**The input**
*** Begin section ***

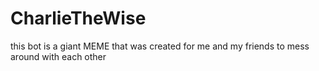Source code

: # CharlieTheWise
this bot is a giant MEME that was created for me and my friends to mess around with each other 

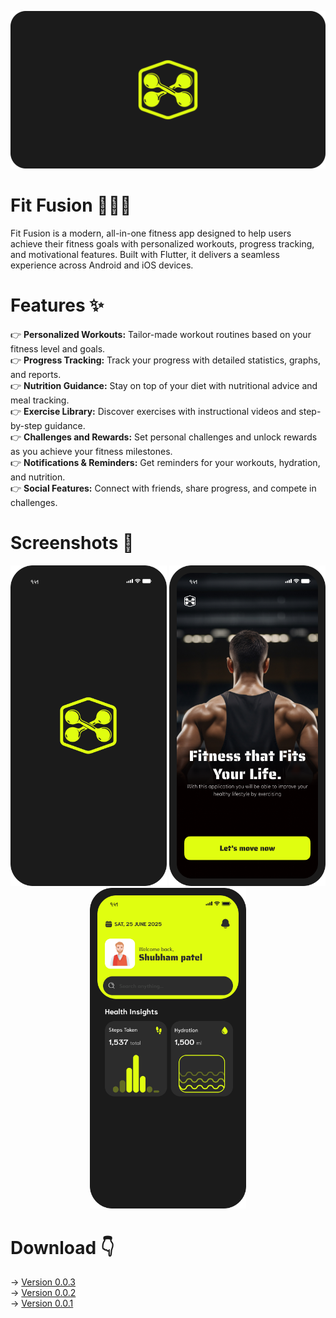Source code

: <p align="center"><img src="https://github.com/shubham24680/Fit_Fusion/blob/main/assets/pictures/App%20logo.png" alt="Logo"></p>

# Fit Fusion 🏋️‍♂️💪
Fit Fusion is a modern, all-in-one fitness app designed to help users achieve their fitness goals with personalized workouts, progress tracking, and motivational features. Built with Flutter, it delivers a seamless experience across Android and iOS devices.

# Features ✨
👉 **Personalized Workouts:** Tailor-made workout routines based on your fitness level and goals.\
👉 **Progress Tracking:** Track your progress with detailed statistics, graphs, and reports.\
👉 **Nutrition Guidance:** Stay on top of your diet with nutritional advice and meal tracking.\
👉 **Exercise Library:** Discover exercises with instructional videos and step-by-step guidance.\
👉 **Challenges and Rewards:** Set personal challenges and unlock rewards as you achieve your fitness milestones.\
👉 **Notifications & Reminders:** Get reminders for your workouts, hydration, and nutrition.\
👉 **Social Features:** Connect with friends, share progress, and compete in challenges.

# Screenshots 📱
<p align="center"><img src="https://github.com/shubham24680/Fit_Fusion/blob/main/assets/pictures/Splash%20screen.png" alt="Splash Screen" width="250">
<img src="https://github.com/shubham24680/Fit_Fusion/blob/main/assets/pictures/Onboarding%20Screen.png" alt="Onboarding Screen" width="250">
<img src="https://github.com/shubham24680/Fit_Fusion/blob/main/assets/pictures/Home.png" alt="Home Screen" width="250"></p>

# Download 👇
-> [Version 0.0.3](https://drive.google.com/file/d/1Eju8Yrg_ClhmF6aJd0F7226dIZ3uZop-/view?usp=sharing)\
-> [Version 0.0.2](https://drive.google.com/file/d/18Y0zMFOjKcKep9PI2jFGEVIL88p2m72F/view?usp=sharing)\
-> [Version 0.0.1](https://drive.google.com/file/d/1nINy7sH14L8_F-Ckr9kbCcjpywKYN1vl/view?usp=sharing)
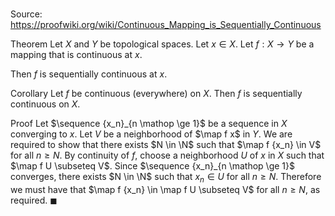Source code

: # 

Source: https://proofwiki.org/wiki/Continuous_Mapping_is_Sequentially_Continuous

Theorem
Let $X$ and $Y$ be topological spaces.
Let $x \in X$.
Let $f: X \to Y$ be a mapping that is continuous at $x$.

Then $f$ is sequentially continuous at $x$.


Corollary
Let $f$ be continuous (everywhere) on $X$.
Then $f$ is sequentially continuous on $X$.


Proof
Let $\sequence {x_n}_{n \mathop \ge 1}$ be a sequence in $X$ converging to $x$.
Let $V$ be a neighborhood of $\map f x$ in $Y$.
We are required to show that there exists $N \in \N$ such that $\map f {x_n} \in V$ for all $n \ge N$.
By continuity of $f$, choose a neighborhood $U$ of $x$ in $X$ such that $\map f U \subseteq V$.
Since $\sequence {x_n}_{n \mathop \ge 1}$ converges, there exists $N \in \N$ such that $x_n \in U$ for all $n \ge N$.
Therefore we must have that $\map f {x_n} \in \map f U \subseteq V$ for all $n \ge N$, as required.
$\blacksquare$





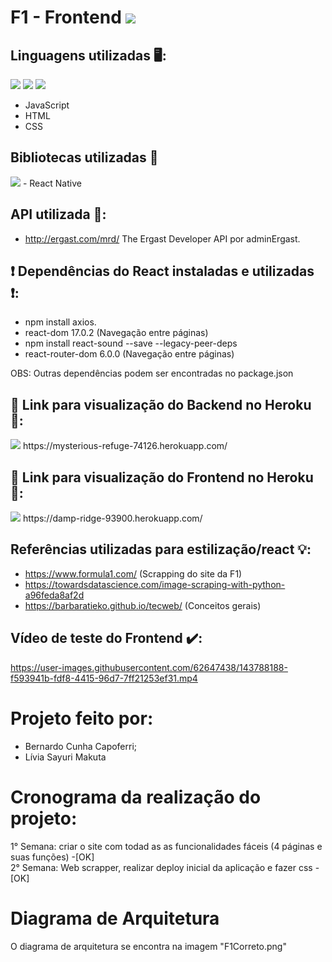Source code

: # F1 - Frontend <img src="https://img.shields.io/static/v1?label=Projeto3&message=Finalizado&color=success&style=flat-square&logo=ghost"/>

## Linguagens utilizadas :desktop_computer::
<img src="https://img.shields.io/static/v1?label=Code&message=JavaScript&color=important&style=plastic&labelColor=black&logo=javascript"/> <img src="https://img.shields.io/static/v1?label=Code&message=HTML&color=red&style=plastic&labelColor=black&logo=html5"/> <img src="https://img.shields.io/static/v1?label=Style&message=CSS&color=blueviolet&style=plastic&labelColor=black&logo=css3"/>
- JavaScript
- HTML
- CSS

## Bibliotecas utilizadas :closed_book: 
<img src="https://img.shields.io/static/v1?label=Library&message=React Native&color=blue&style=plastic&labelColor=black&logo=react"/>
- React Native 

## API utilizada :scroll::
- http://ergast.com/mrd/ The Ergast Developer API por adminErgast. 

##	:exclamation: Dependências do React instaladas e utilizadas 	:exclamation::
- npm install axios.
- react-dom 17.0.2 (Navegação entre páginas)
- npm install react-sound --save --legacy-peer-deps 
- react-router-dom 6.0.0 (Navegação entre páginas)

OBS: Outras dependências podem ser encontradas no package.json


## :pushpin: Link para visualização do Backend no Heroku :pushpin::
<img src="https://img.shields.io/static/v1?label=App&message=Heroku&color=red&style=plastic&logo=heroku&labelColor=black"/>
https://mysterious-refuge-74126.herokuapp.com/

## :pushpin: Link para visualização do Frontend no Heroku :pushpin::
<img src="https://img.shields.io/static/v1?label=App&message=Heroku&color=red&style=plastic&logo=heroku&labelColor=black"/>
https://damp-ridge-93900.herokuapp.com/


## Referências utilizadas para estilização/react :bulb::
- https://www.formula1.com/ (Scrapping do site da F1)
- https://towardsdatascience.com/image-scraping-with-python-a96feda8af2d 
- https://barbaratieko.github.io/tecweb/ (Conceitos gerais)


## Vídeo de teste do Frontend ✔️:

https://user-images.githubusercontent.com/62647438/143788188-f593941b-fdf8-4415-96d7-7ff21253ef31.mp4


# Projeto feito por:
- Bernardo Cunha Capoferri;
- Lívia Sayuri Makuta


# Cronograma da realização do projeto:  
1° Semana: criar o site com todad as as funcionalidades fáceis (4 páginas e suas funções) -[OK]  
2° Semana: Web scrapper, realizar deploy inicial da aplicação e fazer css -[OK]  

# Diagrama de Arquitetura
O diagrama de arquitetura se encontra na imagem "F1Correto.png"
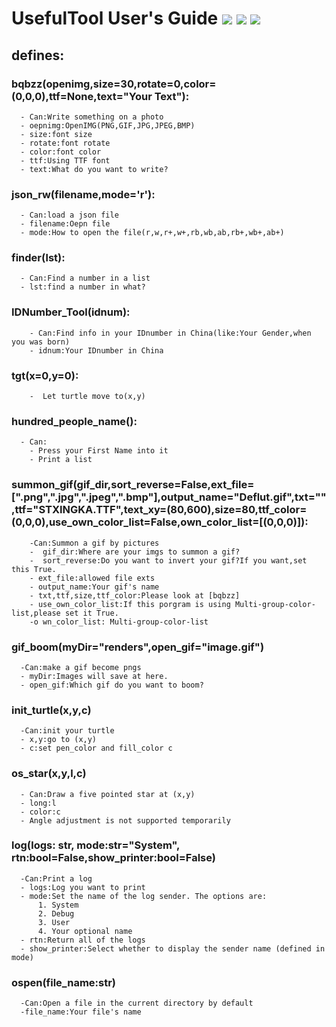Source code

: # UsefulTool User's Guide ![](https://img.shields.io/badge/Version-1.1.2-yellowgreen) ![](https://img.shields.io/badge/Build-58-blue) ![](https://img.shields.io/badge/Pypi-%20Uploaded-orange)   
## defines:
### bqbzz(openimg,size=30,rotate=0,color=(0,0,0),ttf=None,text="Your Text"):

      - Can:Write something on a photo
      - oepnimg:OpenIMG(PNG,GIF,JPG,JPEG,BMP)
      - size:font size
      - rotate:font rotate
      - color:font color
      - ttf:Using TTF font
      - text:What do you want to write?
### json_rw(filename,mode='r'):
      - Can:load a json file
      - filename:Oepn file
      - mode:How to open the file(r,w,r+,w+,rb,wb,ab,rb+,wb+,ab+)
### finder(lst):
      - Can:Find a number in a list
      - lst:find a number in what?
### IDNumber_Tool(idnum):
        - Can:Find info in your IDnumber in China(like:Your Gender,when you was born)
        - idnum:Your IDnumber in China
### tgt(x=0,y=0):
        -  Let turtle move to(x,y)
### hundred_people_name():
      - Can:
        - Press your First Name into it
        - Print a list
### summon_gif(gif_dir,sort_reverse=False,ext_file=[".png",".jpg",".jpeg",".bmp"],output_name="Deflut.gif",txt="",ttf="STXINGKA.TTF",text_xy=(80,600),size=80,ttf_color=(0,0,0),use_own_color_list=False,own_color_list=[(0,0,0)]):
        -Can:Summon a gif by pictures
        -  gif_dir:Where are your imgs to summon a gif?
        -  sort_reverse:Do you want to invert your gif?If you want,set this True.
        - ext_file:allowed file exts
        - output_name:Your gif's name
        - txt,ttf,size,ttf_color:Please look at [bqbzz]
        - use_own_color_list:If this porgram is using Multi-group-color-list,please set it True.
        -o wn_color_list: Multi-group-color-list
### gif_boom(myDir="renders",open_gif="image.gif")

      -Can:make a gif become pngs
      - myDir:Images will save at here.
      - open_gif:Which gif do you want to boom?
### init_turtle(x,y,c)
      -Can:init your turtle
      - x,y:go to (x,y)
      - c:set pen_color and fill_color c
### os_star(x,y,l,c)
      - Can:Draw a five pointed star at (x,y)
      - long:l
      - color:c
      - Angle adjustment is not supported temporarily
### log(logs: str, mode:str="System", rtn:bool=False,show_printer:bool=False)
      -Can:Print a log
      - logs:Log you want to print
      - mode:Set the name of the log sender. The options are:
          1. System
          2. Debug
          3. User
          4. Your optional name
      - rtn:Return all of the logs
      - show_printer:Select whether to display the sender name (defined in mode)
### ospen(file_name:str)
      -Can:Open a file in the current directory by default
      -file_name:Your file's name
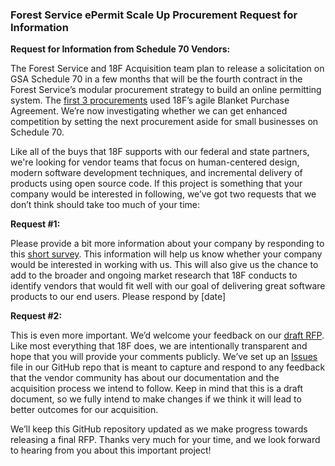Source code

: ### Forest Service ePermit Scale Up Procurement Request for Information


**Request for Information from Schedule 70 Vendors:**

The Forest Service and 18F Acquisition team plan to release a solicitation on GSA Schedule 70 in a few months that will be the fourth contract in the Forest Service’s modular procurement strategy to build an online permitting system. The [<span class="underline">first 3 procurements</span>](https://github.com/18F/fs-online-permitting/wiki#project-code-repositories-sites-and-rfqs) used 18F’s agile Blanket Purchase Agreement. We’re now investigating whether we can get enhanced competition by setting the next procurement aside for small businesses on Schedule 70.

Like all of the buys that 18F supports with our federal and state partners, we're looking for vendor teams that focus on human-centered design, modern software development techniques, and incremental delivery of products using open source code. If this project is something that your company would be interested in following, we’ve got two requests that we don’t think should take too much of your time:

**Request \#1:**

Please provide a bit more information about your company by responding to this [short survey](https://docs.google.com/forms/d/e/1FAIpQLSdC7r27gVmMImg-NVOVonkVpi4b4W-AaLUCgLtsrt_DoDBdkA/viewform?usp=sf_link). This information will help us know whether your company would be interested in working with us. This will also give us the chance to add to the broader and ongoing market research that 18F conducts to identify vendors that would fit well with our goal of delivering great software products to our end users. Please respond by \[date\]

**Request \#2:**

This is even more important. We’d welcome your feedback on our [draft RFP](/solicitation-documents/RFP.md). Like most everything that 18F does, we are intentionally transparent and hope that you will provide your comments publicly. We’ve set up an [Issues](https://github.org/18f/its70-fs-epermit-scale-up/issues) file in our GitHub repo that is meant to capture and respond to any feedback that the vendor community has about our documentation and the acquisition process we intend to follow. Keep in mind that this is a draft document, so we fully intend to make changes if we think it will lead to better outcomes for our acquisition.

We’ll keep this GitHub repository updated as we make progress towards releasing a final RFP. Thanks very much for your time, and we look forward to hearing from you about this important project\!
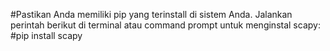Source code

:#Pastikan Anda memiliki pip yang terinstall di sistem Anda. Jalankan perintah berikut di terminal atau command prompt untuk menginstal scapy:
#pip install scapy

*** End section ***

**What is expected**
Within the listing above, how many lines contain "para"? Please respond with the number and nothing else.

**Exercise solution**
3